Port Darwin, Northern Territory

10 December, 1919

South Australian brothers Ross and Keith Smith, with their mechanics Wally Shiers and Jim Bennett, enter the history books as the first men to fly from England to Australia.

The final leg of their epic 28-day journey began at 8.35am in Atamboea (Timor), with gum trees scraping along the bottom of the Vickers Vimy as Ross Smith took off from the small aerodrome.

Knowing they had a great deal of sea to cross, the crew had tied a parcel of food, a bottle of water, Ross’s Very pistol and some cartridges to the Vimy’s tail so they’d have something to fall back on in case of emergency. “All our hearts were beating a little quicker, even our fine old engines seemed to throb a trifle faster,” Ross later wrote.

At 11.48am they spotted a plume of smoke from the HMAS Sydney, which had been ordered to patrol the sea between Timor and Port Darwin in case the Vimy crew needed assistance. Ross flew low and Keith dropped a hastily-written message of thanks in pickle jar with a little parachute.

At 2.06pm they “observed Australia”.

At 3.05pm, according to Sir Ross Smith’s log book now held at the State Library of South Australia, they landed on “Terra Australis” – 27 days and 20 hours after taking off from Hounslow. “We had won the race against time and the £10,000 prize with just 52 hours to spare.”

The men were carried on the shoulders of the waiting throng to the front porch of the Fannie Bay Gaol for speeches, before being escorted to Darwin’s Government House “to be bewildered by an amazing array of cables and telegrams”.

“They arrived at great fifteen-minute shoals from every corner of the globe,” Ross wrote. “What had gone wrong? Surely everyone had gone mad – or had we? Why all this fuss and excitement?”

Among the telegrams was a message from King George V: “Delighted at your safe arrival. Your success will bring Australia nearer to the Mother Country, and I warmly congratulate you and your crew.”

Australian Prime Minister Billy Hughes wrote: “You have … proved that with relays of machines and men, Europe can be brought within 12 or 15 days of Australia.”

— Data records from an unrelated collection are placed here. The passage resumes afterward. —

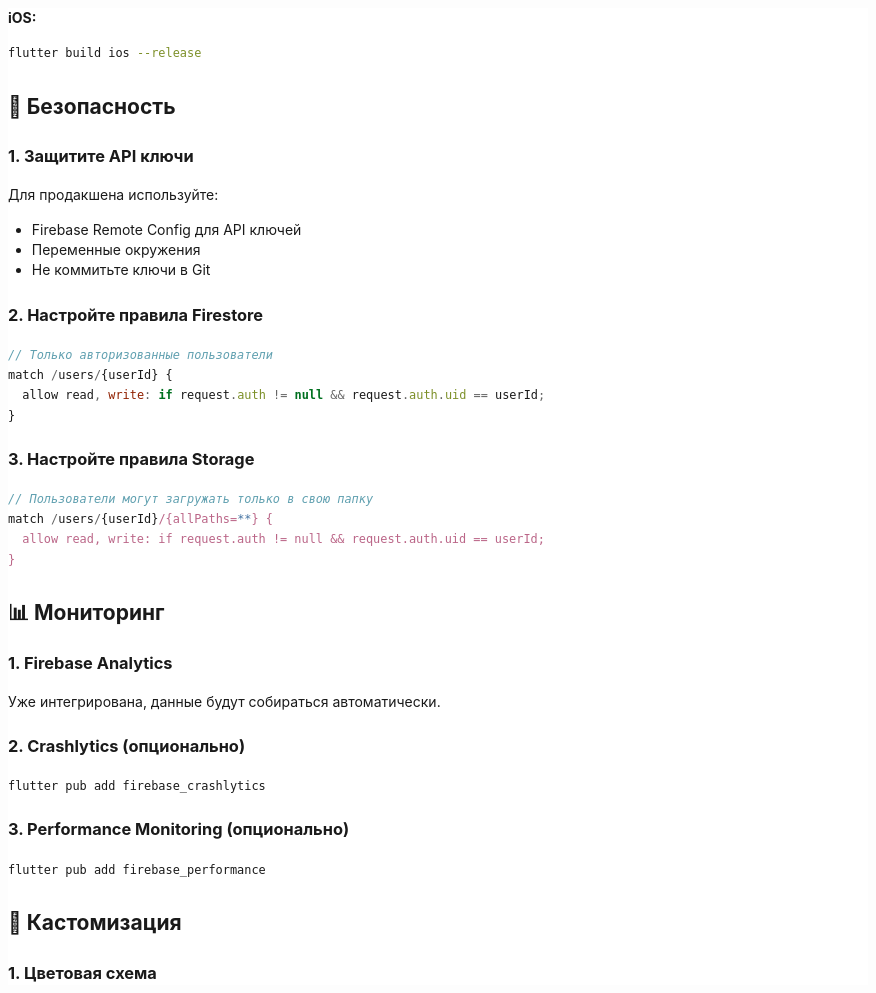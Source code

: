 **iOS:**
```bash
flutter build ios --release
```

## 🔐 Безопасность

### 1. Защитите API ключи

Для продакшена используйте:
- Firebase Remote Config для API ключей
- Переменные окружения
- Не коммитьте ключи в Git

### 2. Настройте правила Firestore

```javascript
// Только авторизованные пользователи
match /users/{userId} {
  allow read, write: if request.auth != null && request.auth.uid == userId;
}
```

### 3. Настройте правила Storage

```javascript
// Пользователи могут загружать только в свою папку
match /users/{userId}/{allPaths=**} {
  allow read, write: if request.auth != null && request.auth.uid == userId;
}
```

## 📊 Мониторинг

### 1. Firebase Analytics

Уже интегрирована, данные будут собираться автоматически.

### 2. Crashlytics (опционально)

```bash
flutter pub add firebase_crashlytics
```

### 3. Performance Monitoring (опционально)

```bash
flutter pub add firebase_performance
```

## 🎨 Кастомизация

### 1. Цветовая схема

On the other side of the world, The New York Times hailed Ross Smith as “the world’s foremost living aviator”.

And in Adelaide, the news was received via cable in The Advertiser building at 4.40pm and copies of The Express were selling on the streets with the news just one minute later. The news was also immediately transmitted to the Lord Mayor, and a “merry peal was rung from the Town Hall bells in honour of the marvellous feat performed by the gallant young Adelaide aviators”.